Varlığını daima Türk milletinin millî menfaatlarına hizmet etmek ve korumaktan yana konumlandıran Türk Ortodoks Patrikhanesi, Fener Rum Kilisesi Başpapazı’nın bu küstah ve hukuk tanımaz tutumu karşısında bir açıklama yapmıştır. Açıklamanın tamamı:

Dışişleri Bakanlığı ve Fener Rum Kilisesi’nin 15-16 Haziran tarihlerinde İsviçre’de Bir Araya Gelmesi Hk.
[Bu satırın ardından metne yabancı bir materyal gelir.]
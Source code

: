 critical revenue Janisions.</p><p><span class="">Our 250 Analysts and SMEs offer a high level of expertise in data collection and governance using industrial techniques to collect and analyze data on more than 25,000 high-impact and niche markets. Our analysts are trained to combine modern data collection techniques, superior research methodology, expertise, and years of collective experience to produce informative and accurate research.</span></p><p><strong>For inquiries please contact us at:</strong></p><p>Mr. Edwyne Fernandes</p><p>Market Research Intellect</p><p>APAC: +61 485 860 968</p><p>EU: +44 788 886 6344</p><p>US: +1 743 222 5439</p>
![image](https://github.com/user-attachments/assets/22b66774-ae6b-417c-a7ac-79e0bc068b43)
Basın Açıklaması

Türkiye Cumhuriyeti’nin tüm kuruluş ilkelerine ve Türklüğe açılan savaş ne yazık ki sınır tanımadan devam ederken Türk hukukunun ve ulusal vicdanımızın yok sayıldığı garabet kararlara imzalar atılmaktadır.

Anayasa ve Lozan’ın defaatle çiğnenmesi, Türkiye Cumhuriyeti’ni kurmuş olan Türk milletini derinden yaralamaktadır.

Cumhuriyetimizin kurulduğu günden beri hıyanet yuvası kimliğinden vazgeçmemiş olan Fener Rum Kilisesi’nin, diplomasimizin ve bürokrasimizin de destek vermesiyle, Türkiye Cumhuriyeti Anayasasına, kanunlarına ve kurumlarına karşı gelmesi katlanarak devam etmektedir.

Türkiye Cumhuriyeti’ni temsilen İsviçre’de bulunan Dışişleri Bakanı Hakan Fidan’ın yanında, hiçbir tüzel kişiliği olmaksızın yalnızca Fatih Kaymakamlığı’na bağlı bir azınlık kilisesi olan Fener Rum Kilisesi Başpapazı Bartholomeos’un Ekümenik Patrik sıfatıyla gözlemci olması ve Barış Konferansı’nda kabul edilen karara imza atması hukukumuzca suç teşkil etmektedir.

Rusya ve Ukrayna arasında çıkan savaşın müsebbiplerinden Fener Rum Kilisesi, kurumlarımız eliyle suç işlemeye devam ederek Batı’nın Türkiye Cumhuriyeti üzerinde kurduğu planları hayata geçirmesine de olanak sağlamaktadır.

Türkiye Cumhuriyeti’nin kuruluş ilkelerine ve devrimlerine açılmış bu topyekün savaş devam ederken bölünmez bütünlüğü, ulusal egemenliği, Atatürk ilke ve inkılaplarını koruması gereken kurumlarımız bu mücadelede bulundukları saf ile Türk ulusunun geleceğini büyük bir bilinmezliğe sürüklemektedir.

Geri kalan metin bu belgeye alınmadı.